Just Say No to the Oy Vey Lifestyle

I've been reading a little about the history of the Ashkenazi. I'd like to delve more deeply into the early history, learn more about how they came to settle by the Rhine and in what is now France. Wikipedia  said they were encouraged to move to Europe in the very early middle ages because it was thought the Ashkenazi were smart and good with money. Then they were restricted to only working with money, then blamed for monopolizing the market and subsequently persecuted.

That is a terrible oversimplification and may not even be accurate - I found it on the internet where anyone can post anything. It sounds about right, though. I need to do some reading, for sure.

One interesting factoid I read today is that there were very few Ashkenazi Jews for a long time, then all of a sudden our numbers increased, peaking in 1931. We did well in Europe. We flourished. After the Holocaust, there were far fewer of us, of course.
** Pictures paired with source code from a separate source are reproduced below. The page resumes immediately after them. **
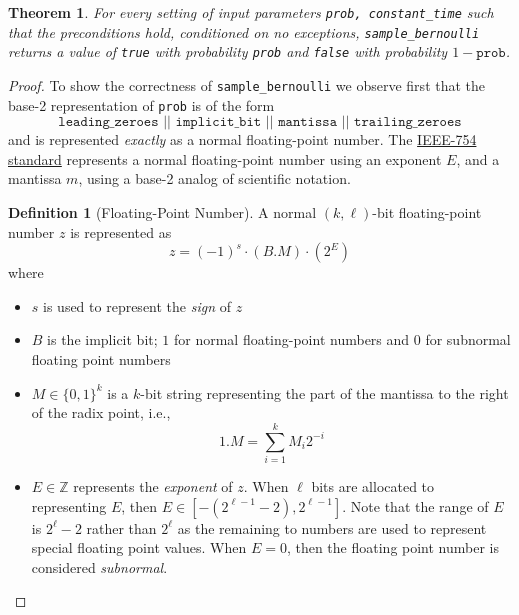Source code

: \documentclass[11pt,a4paper]{article}
\newtheorem{theorem}{Theorem}[section]
\theoremstyle{definition}
\newtheorem{definition}{Definition}
\begin{document}
\begin{tcolorbox}
\begin{theorem} For every setting of input parameters \texttt{prob, constant\_time} such that the preconditions hold, conditioned on no exceptions, \texttt{sample\_bernoulli} returns a value of \texttt{true} with probability \texttt{prob} and \texttt{false} with probability $1 - \texttt{prob}$. 
\end{theorem}
\end{tcolorbox}

\begin{proof} 
To show the correctness of \texttt{sample\_bernoulli} we observe first that the base-2 representation of \texttt{prob} is of the form 
\[
\texttt{leading\_zeroes || implicit\_bit || mantissa || trailing\_zeroes}
\]
and is represented \emph{exactly} as a normal floating-point number. The \href{https://en.wikipedia.org/wiki/IEEE_754}{IEEE-754 standard} represents a normal floating-point number using an exponent $E$, and a mantissa $m$, using a base-2 analog of scientific notation. 

\begin{definition}[Floating-Point Number]
A normal $(k,\ell)$-bit floating-point number $z$ is represented as
\[
z = (-1)^s \cdot (B.M) \cdot (2^E) 
\]
where
\begin{itemize}
    \item $s$ is used to represent the \emph{sign} of $z$
    \item $B$ is the implicit bit; $1$ for normal floating-point numbers and $0$ for subnormal floating point numbers
    \item $M \in \{0,1\}^k$ is a $k$-bit string representing the part of the mantissa to the right of the radix point, i.e.,
    \[
    1.M = \sum_{i = 1}^k M_i2^{-i}
    \]
    \item $E \in \mathbb{Z}$ represents the \emph{exponent} of $z$. When $\ell$ bits are allocated to representing $E$, then $E \in [-(2^{\ell - 1} - 2), 2^{\ell - 1}]$. Note that the range of $E$ is $2^\ell - 2$ rather than $2^\ell$ as the remaining to numbers are used to represent special floating point values. When $E = 0$, then the floating point number is considered \emph{subnormal}. 
\end{itemize} 
\end{definition}


\end{proof}
\end{document}
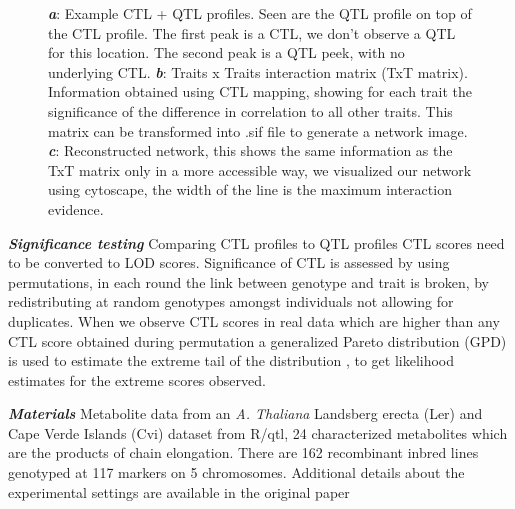 \documentclass{bioinfo}
\begin{document}
\begin{figure}[ht]
\begin{center}
{      \label{subfigc}
    }
  \end{center}
  \begin{minipage}{7in}
  \label{newplots}
  \vspace{-0.7cm}
  \caption[Plots]{
  {\emph {\bf a}}: Example CTL + QTL profiles. Seen are the QTL profile on top of the CTL profile. 
  The first peak is a CTL, we don't observe a QTL for this location. The second peak is a QTL peek, with no underlying CTL. 
  {\emph {\bf b}}: Traits x Traits interaction matrix (TxT matrix). Information obtained using CTL mapping, 
  showing for each trait the significance of the difference in correlation to all other traits. This 
  matrix can be transformed into .sif file to generate a network image. 
  {\emph {\bf c}}:  Reconstructed network, this shows the same information as the TxT matrix only in a more accessible way, we visualized our 
  network using cytoscape, the width of the line is the maximum interaction evidence.
 }
\end{minipage}
\vspace{-0.5cm}
\end{figure}

\emph{ {\bf Significance testing}}
  Comparing CTL profiles to QTL profiles CTL scores need to be converted to LOD scores. Significance 
  of CTL is assessed by using permutations, in each round the link between genotype and 
  trait is broken, by redistributing at random genotypes amongst individuals not 
  allowing for duplicates. When we observe CTL scores in real data which are higher than any 
  CTL score obtained during permutation a generalized Pareto distribution (GPD) is used to 
  estimate the extreme tail of the distribution \cite{Knijnenburg:2009}, to get likelihood estimates for the 
  extreme scores observed.

\emph{ {\bf Materials}}
  Metabolite data from an \emph{A. Thaliana} Landsberg erecta (Ler) and Cape Verde Islands (Cvi) 
  dataset from R/qtl, 24 characterized metabolites which are the products of chain elongation. 
  There are 162 recombinant inbred lines genotyped at 117 markers on 5 chromosomes. Additional 
  details about the experimental settings are available in the original paper \cite{Keurentjes:2006,AlonsoBlanco:1998}
\vspace{-0.6cm}
\end{document}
What is it with my tribe? So interesting to think about. In particular what I'm thinking is that it's no wonder we Ashkenazi developed a culture of witty complaint, guilting, wailing and lamenting. It's a cultural style, the Oy Vey Lifestyle, it surely is. When I think about the long term history of my tribe in Europe, it's easy to see why these behaviors developed. We are also given to bouts of joy and bliss; we are passionate, but there is always an underlying note of melancholy. Just listen to klezmer music. It always begins mournfully, builds to a frenzy of bliss, ends in a minor key. There is a lot of sadness embedded in Ashkenazi Judaism.

Oy vey!!

I'm pretty good natured in early old age, more tolerant than I could have imagined when I was younger. My life is wonderful. I have no complaints. My life is as different from my ancestors' as I can imagine. In fact I can't imagine. I might as well live on a different planet.
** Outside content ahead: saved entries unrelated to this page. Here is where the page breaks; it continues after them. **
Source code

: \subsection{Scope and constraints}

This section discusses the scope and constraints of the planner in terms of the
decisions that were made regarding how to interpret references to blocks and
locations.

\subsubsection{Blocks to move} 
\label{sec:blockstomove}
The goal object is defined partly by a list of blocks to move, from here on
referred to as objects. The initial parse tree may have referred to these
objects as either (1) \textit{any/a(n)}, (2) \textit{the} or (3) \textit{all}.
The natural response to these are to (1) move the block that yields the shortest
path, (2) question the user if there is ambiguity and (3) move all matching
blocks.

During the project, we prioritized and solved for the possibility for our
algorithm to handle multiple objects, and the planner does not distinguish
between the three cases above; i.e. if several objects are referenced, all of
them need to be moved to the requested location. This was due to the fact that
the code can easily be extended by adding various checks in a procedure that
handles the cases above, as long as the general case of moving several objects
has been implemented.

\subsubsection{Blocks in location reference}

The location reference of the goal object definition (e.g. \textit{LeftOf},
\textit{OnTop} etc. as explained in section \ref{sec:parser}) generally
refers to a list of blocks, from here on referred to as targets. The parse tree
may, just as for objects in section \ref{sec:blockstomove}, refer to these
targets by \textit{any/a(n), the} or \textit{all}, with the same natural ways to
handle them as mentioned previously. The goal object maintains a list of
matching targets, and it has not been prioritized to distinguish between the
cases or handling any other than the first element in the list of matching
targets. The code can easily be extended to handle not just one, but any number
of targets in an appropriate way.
One of the reasons I had to write my ancestors a letter was to tell them I won't carry their grudges and will not relive their pain. I will not wear the Oy Vey groove any deeper into the oversoul of our family and tribe. No. This is not the path of healing!

Did I say I was done with ancestor work for the time being? I am not, I guess. Right now my work is about research and refusing to be melancholy. I tell you my life as a shaman is so weird. I would love to turn my attention to something other then those who came before me. Seriously! But they whisper to me, they do. The tribal culture is powerful. The echoes linger.
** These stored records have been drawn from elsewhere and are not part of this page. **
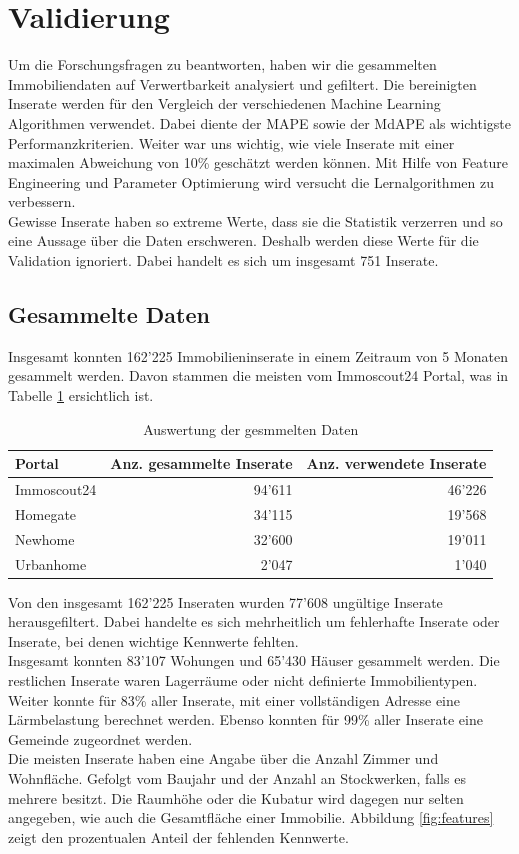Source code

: \section{Validierung}
Um die Forschungsfragen zu beantworten, haben wir die gesammelten Immobiliendaten auf Verwertbarkeit analysiert und gefiltert. Die bereinigten Inserate werden für den Vergleich der verschiedenen Machine Learning Algorithmen verwendet. Dabei diente der MAPE sowie der MdAPE als wichtigste Performanzkriterien. Weiter war uns wichtig, wie viele Inserate mit einer maximalen Abweichung von 10\% geschätzt werden können. Mit Hilfe von Feature Engineering und Parameter Optimierung wird versucht die Lernalgorithmen zu verbessern.\\
Gewisse Inserate haben so extreme Werte, dass sie die Statistik verzerren und so eine Aussage über die Daten erschweren. Deshalb werden diese Werte für die Validation ignoriert. Dabei handelt es sich um insgesamt 751 Inserate.

\subsection{Gesammelte Daten}
Insgesamt konnten 162’225 Immobilieninserate in einem Zeitraum von 5 Monaten gesammelt werden. Davon stammen die meisten vom Immoscout24 Portal, was in Tabelle \ref{tab:crawled_data} ersichtlich ist.

\begin{table}[ht]
\centering
{}
\begin{tabular}{@{}lrr@{}}
\toprule
Portal &  Anz. gesammelte Inserate & Anz. verwendete Inserate \\
\midrule
Immoscout24 & 94'611 & 46'226\\
Homegate & 34'115 & 19'568\\
Newhome & 32'600 & 19'011\\
Urbanhome & 2'047 & 1'040\\
\bottomrule
\end{tabular}
\caption{Auswertung der gesmmelten Daten}
\label{tab:crawled_data}
\end{table}

Von den insgesamt 162’225 Inseraten wurden 77’608 ungültige Inserate herausgefiltert.
Dabei handelte es sich mehrheitlich um fehlerhafte Inserate oder Inserate, bei denen wichtige Kennwerte fehlten.\\
Insgesamt konnten 83’107 Wohungen und 65’430 Häuser gesammelt werden. Die restlichen Inserate waren Lagerräume oder nicht definierte Immobilientypen.\\
Weiter konnte für 83\% aller Inserate, mit einer vollständigen Adresse eine Lärmbelastung berechnet werden. Ebenso konnten für 99\% aller Inserate eine Gemeinde zugeordnet werden.\\
Die meisten Inserate haben eine Angabe über die Anzahl Zimmer und Wohnfläche. Gefolgt vom Baujahr und der Anzahl an Stockwerken, falls es mehrere besitzt. Die Raumhöhe oder die Kubatur wird dagegen nur selten angegeben, wie auch die Gesamtfläche einer Immobilie. Abbildung \ref{fig:features} zeigt den prozentualen Anteil der fehlenden Kennwerte.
Life is short, my fine grandfathers and uncles, grandmothers and aunts. I wish to move on. Please? Thank you.


  1. Ha -- I was laughing when I started reading this because your ancestor work is so clearly NOT over. I think many people when they reach their 60s become fascinated by ancestors and genealogy. My dad did. My grandfather did. I'm not sure why this is true or why it happens then, but it happens -- at least for some people.